A speaker independent keyword spotting system is very popular in continuous speech recognition. Due to its complexity and a big load of calculations, it is very difficult to build up a simple hardware system. In this paper, I suggest Dynamic Time Warping(DTW) as a solution. For a simple and fast calculation, the Single-End-Point DTW algorithm is proposed. With this algorithm, a real-time hardware can be implemented, and a keyword spotting can be done efficiently with less computations compared to conventional methods. The proposed algorithm searches local areas successively, and it only needs single-end-point of a speech segment. Some of the slope weights and distance measurements are modified for a better performance.
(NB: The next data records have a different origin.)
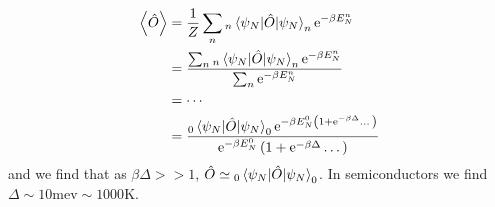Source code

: \begin{align}
\expval{\hat{O}} &= \frac{1}{Z}\sum_n {}_n\expval{\hat{O}}{\psi_N}_n\mathrm{e}^{-\beta E_N^n} \nonumber\\
&= \frac{\sum_n {}_n\expval{\hat{O}}{\psi_N}_n\mathrm{e}^{-\beta E_N^n}}{\sum_n\mathrm{e}^{-\beta E_N^n}} \nonumber\\
&= \cdots \nonumber\\
&= \frac{{}_0\expval{\hat{O}}{\psi_N}_0\mathrm{e}^{-\beta E_N^0\left(1+\mathrm{e}^{-\beta\Delta}\dots\right)}}{\mathrm{e}^{-\beta E_N^0}\left(1+\mathrm{e}^{-\beta\Delta}\dots\right)}
\end{align}
and we find that as $\beta\Delta >> 1$, $\hat{O} \simeq {}_0\expval{\hat{O}}{\psi_N}_0$.
In semiconductors we find $\Delta \sim 10\mathrm{mev} \sim 1000\mathrm{K}$.



















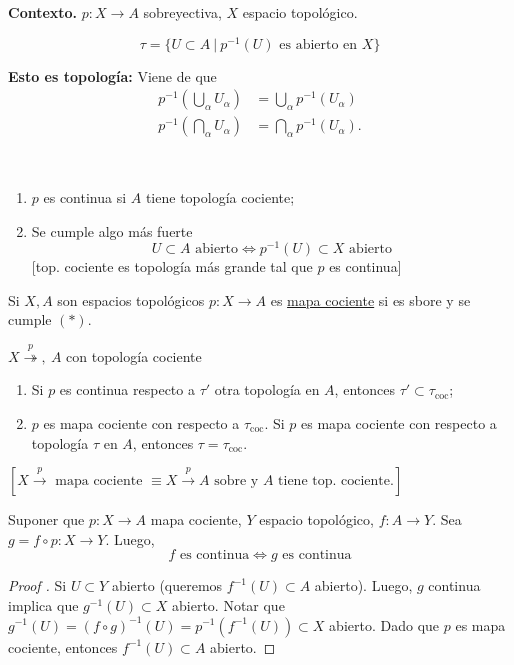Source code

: \noindent \textbf{Contexto.} $p : X \to A$ sobreyectiva, $X$ espacio topológico.

\begin{definition}
	\[ \tau = \{ U \subset A \ \big| \ p^{-1}(U) \text{ es abierto en } X \} \]
\end{definition}

\noindent \textbf{Esto es topología:} Viene de que
\begin{align*}
	p^{-1}\left(\bigcup_{\alpha} U_{\alpha}\right) & = \bigcup_{\alpha} p^{-1}(U_{\alpha}) \\
	p^{-1}\left(\bigcap_{\alpha} U_{\alpha}\right) & = \bigcap_{\alpha} p^{-1}(U_{\alpha})
.\end{align*}

\begin{observe}~
	\begin{enumerate}
		\item $p$ es continua si $A$ tiene topología cociente;

		\item Se cumple algo más fuerte
		\[ U \subset A \text{ abierto} \iff p^{-1}(U) \subset X \text{ abierto} \tag{$*$} \]
		[top. cociente es topología más grande tal que $p$ es continua]
	\end{enumerate}
\end{observe}

\begin{definition}
	Si $X,A$ son espacios topológicos $p:X \to A$ es \underline{mapa cociente} si es sbore y se cumple $(*)$.
\end{definition}

\begin{observe}
	$X \stackrel{p}{\twoheadrightarrow},\ A$ con topología cociente
	\begin{enumerate}
		\item Si $p$ es continua respecto a $\tau'$ otra topología en $A$, entonces $\tau' \subset \tau_{\text{coc}}$;

		\item $p$ es mapa cociente con respecto a $\tau_{\text{coc}}$. Si $p$ es mapa cociente con respecto a topología $\tau$ en $A$, entonces $\tau = \tau_{\text{coc}}$.
	\end{enumerate}
	$ [ X \stackrel{p}{\to} \text{ mapa cociente } \equiv X \stackrel{p}{\to} A \text{ sobre y } A \text{ tiene top. cociente.} ] $
\end{observe}

\begin{property}
	Suponer que $p: X \to A$ mapa cociente, $Y$ espacio topológico, $f: A \to Y$. Sea $g = f \circ p : X \to Y$. Luego,
	\[ f \text{ es continua} \iff g \text{ es continua} \]
\end{property}
\begin{proof}[Proof ]
	\Ifstep Si $U\subset Y$ abierto (queremos $f^{-1}(U) \subset A$ abierto). Luego, $g$ continua implica que $g^{-1}(U)\subset X$ abierto. Notar que $g^{-1}(U) = (f\circ g)^{-1}(U) = p^{-1}(f^{-1}(U)) \subset X$ abierto. Dado que $p$ es mapa cociente, entonces $f^{-1}(U) \subset A$ abierto.
\end{proof}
For efficient processing, input speech is transformed by preprocessing. The ZCPA cepstruma are used as speech feature parameters which model mammalian auditory periphery, and the parameters are noise robust. By applying the feature normalization, all dimensions are normalized to have same standard deviations, and all frames are normalized to have same energies. By averaging the patterns, several references per one keyword are created, and they are compared to test input speech. If a pronunciation is similar to one keyword, Euclidean distance between corresponding reference pattern and test input speech is relatively small. When the distance is smaller than the pre-defined threshold, the system detects the keyword.
The proposed algorithm is tested for isolated speech recognition and key-word spotting with various conditions. Detection results compared with original DTW and simple Hidden Markov Model(HMM). It is proven that this algorithm has a good performance.